Arcade version screenshot, showing Marion battling the England stage boss.

There are seven stages in each game loop (two loops total). The first three stages are randomly chosen from possible four. At the second loop, enemies fire denser bullet patterns moving at faster speeds. Stage 2-1 takes place at the only stage not available in 1st loop, instead of the 1-1 counterpart. After completing the first loop with only one player, player can choose one of two choices for a wish with magic potion, with unique ending for each choice. If 1st loop is completed with two players, a combination-specific ending is played.

This was the first Psikyo shooter to feature medal-chaining: picking up 2,000 point medals (when they flash) repeatedly results in a slight point increase and a coin chain, recorded separately from the score. This was later featured in Strikers 1945 III/Strikers 1999.

The arcade game supports both English and Japanese languages, chosen via arcade board dip switch settings. The language setting is Japanese if dip switches are set to Japanese, English otherwise.

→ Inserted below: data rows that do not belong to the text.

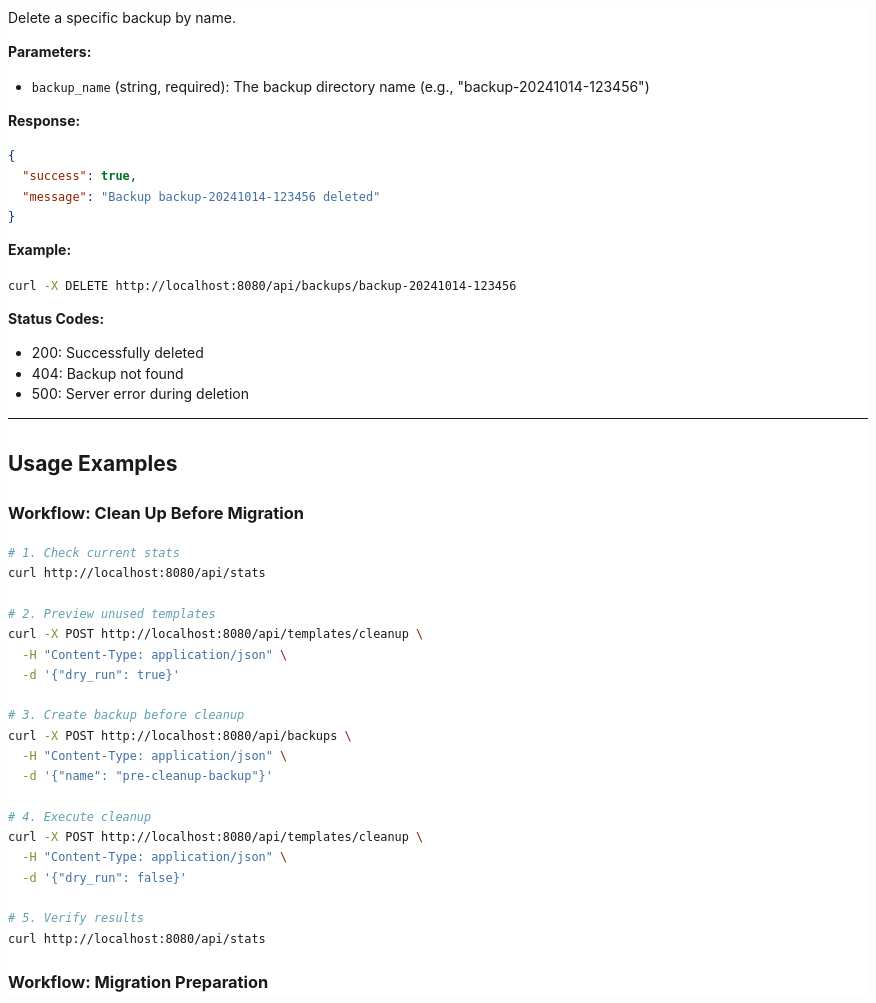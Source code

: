 Delete a specific backup by name.

**Parameters:**
- `backup_name` (string, required): The backup directory name (e.g., "backup-20241014-123456")

**Response:**
```json
{
  "success": true,
  "message": "Backup backup-20241014-123456 deleted"
}
```

**Example:**
```bash
curl -X DELETE http://localhost:8080/api/backups/backup-20241014-123456
```

**Status Codes:**
- 200: Successfully deleted
- 404: Backup not found
- 500: Server error during deletion

---

## Usage Examples

### Workflow: Clean Up Before Migration

```bash
# 1. Check current stats
curl http://localhost:8080/api/stats

# 2. Preview unused templates
curl -X POST http://localhost:8080/api/templates/cleanup \
  -H "Content-Type: application/json" \
  -d '{"dry_run": true}'

# 3. Create backup before cleanup
curl -X POST http://localhost:8080/api/backups \
  -H "Content-Type: application/json" \
  -d '{"name": "pre-cleanup-backup"}'

# 4. Execute cleanup
curl -X POST http://localhost:8080/api/templates/cleanup \
  -H "Content-Type: application/json" \
  -d '{"dry_run": false}'

# 5. Verify results
curl http://localhost:8080/api/stats
```

### Workflow: Migration Preparation
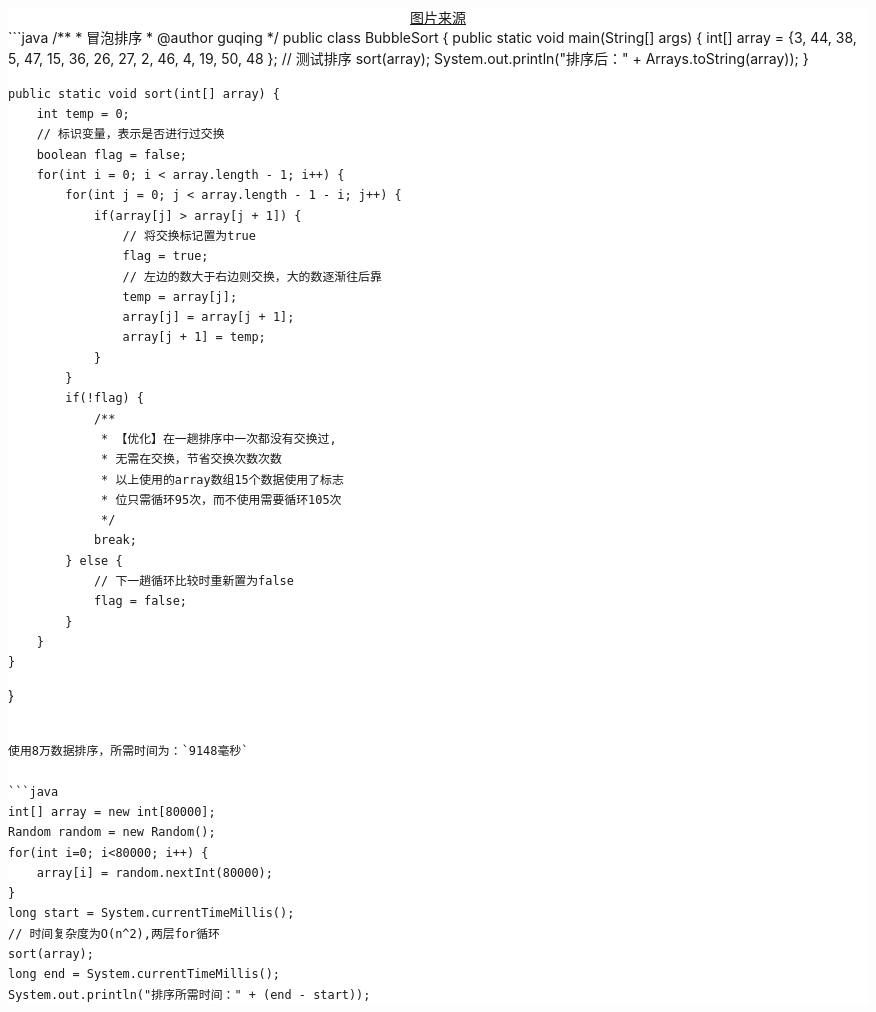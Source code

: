 <center><a href="https://www.cnblogs.com/onepixel/articles/7674659.html">图片来源</a></center>
```java
/**
 * 冒泡排序
 * @author guqing
 */
public class BubbleSort {
	public static void main(String[] args) {
		int[] array = {3, 44, 38, 5, 47, 15, 36, 
				26, 27, 2, 46, 4, 19, 50, 48 };
		// 测试排序
		sort(array);
		System.out.println("排序后：" + Arrays.toString(array));
	}
	
	public static void sort(int[] array) {
		int temp = 0;
		// 标识变量，表示是否进行过交换
		boolean flag = false;
		for(int i = 0; i < array.length - 1; i++) {
			for(int j = 0; j < array.length - 1 - i; j++) {
				if(array[j] > array[j + 1]) {
					// 将交换标记置为true
					flag = true;
					// 左边的数大于右边则交换，大的数逐渐往后靠
					temp = array[j];
					array[j] = array[j + 1];
					array[j + 1] = temp;
				}
			}
			if(!flag) {
				/**
				 * 【优化】在一趟排序中一次都没有交换过,
				 * 无需在交换，节省交换次数次数
				 * 以上使用的array数组15个数据使用了标志
				 * 位只需循环95次，而不使用需要循环105次
				 */
				break;
			} else {
				// 下一趟循环比较时重新置为false
				flag = false;
			}
		}
	}
}
```

使用8万数据排序，所需时间为：`9148毫秒`

```java
int[] array = new int[80000];
Random random = new Random();
for(int i=0; i<80000; i++) {
    array[i] = random.nextInt(80000);
}
long start = System.currentTimeMillis();
// 时间复杂度为O(n^2),两层for循环
sort(array);
long end = System.currentTimeMillis();
System.out.println("排序所需时间：" + (end - start));
```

Two exclusive playable characters in the Dreamcast port of Gunbird 2, released in 2000, includes Morrigan Aensland from the Darkstalkers series and Aine from the Samurai Aces series. Other new features include Internet ranking, gallery, and voices during intermission.

==Plot==
Seven warriors are challenged to head on a quest to find three powerful elements of Sun, Moon and Stars. Whoever brings the elements to God will be rewarded the legendary Almighty Potion and all its magical powers.

==Reception==

The Dreamcast and Nintendo Switch versions received "mixed or average reviews" according to the review aggregation website Metacritic. IGNs Anthony Chau said of the former console version: "I hope that most of you that decide to get Gunbird 2 are those that know the excitement of weaving between enemy fire, appreciate 2D artistry, and respect classic gameplay that never gets old. If that's you, you'll definitely be satisfied." GameSpots Steven Garrett, however, was much more critical of the same console version, opining, "If a good 16-bit shooter is what you're looking for, you could do a lot better elsewhere." Electronic Gaming Monthly and Game Informer gave said console version mixed reviews, nearly two months before it was released Stateside. Tokyo Drifter of GamePro called it "a fantastic shooter with tremendous replay value, and is highly recommended for fans of the genre." (Note: GamePro gave the Dreamcast version two 4/5 scores for graphics and control, 3.5/5 for sound, and 4.5/5 for fun factor.) Jeff Lundrigan of NextGen said of the same console version, "If you want a ridiculously high level of pure twitch-response challenge, look no further. If you don't, well, move along." In Japan, Famitsu gave it a score of 29 out of 40.

Also in Japan, Game Machine listed the arcade version in their January 1, 1999 issue as the fourth most-successful arcade game of December 1998.

Aggregate score
| Aggregator | Score |  |  |
| Dreamcast | iOS | NS |
| Metacritic | 64/100 | N/A | 73/100 |

Review scores
| Publication | Score |  |  |
| Dreamcast | iOS | NS |
| AllGame | 2.5/5 | N/A | N/A |
| CNET Gamecenter | 6/10 | N/A | N/A |
| Electronic Gaming Monthly | 6.5/10 | N/A | N/A |
| EP Daily | 6.5/10 | N/A | N/A |
| Famitsu | 29/40 | N/A | N/A |
| Game Informer | 5.5/10 | N/A | N/A |
| GameFan | 93% (E.M.) 90% | N/A | N/A |
| GameRevolution | B− | N/A | N/A |
| GameSpot | 5.8/10 | N/A | N/A |
| GameSpy | 8.5/10 | N/A | N/A |
| IGN | 8.4/10 | N/A | N/A |
| Next Generation | 3/5 | N/A | N/A |
| Nintendo Life | N/A | N/A | 8/10 |
| TouchArcade | N/A | 3.5/5 | N/A |
| Maxim | 3/5 | N/A | N/A |

==Legacy==
===Gunbird Special Edition===

A compilation including both Gunbird games was released for the PlayStation 2 in Japan in 2004 and Europe in 2005. The version of the game included was based on the arcade version.

===Cancelled PlayStation Portable remake===
An enhanced remake, titled Gunbird 2 Remix was announced by PM Studios for the PlayStation Portable in 2009. It was slated for an early 2010 release exclusively in digital format. No news has been heard since then, and it is considered vaporware.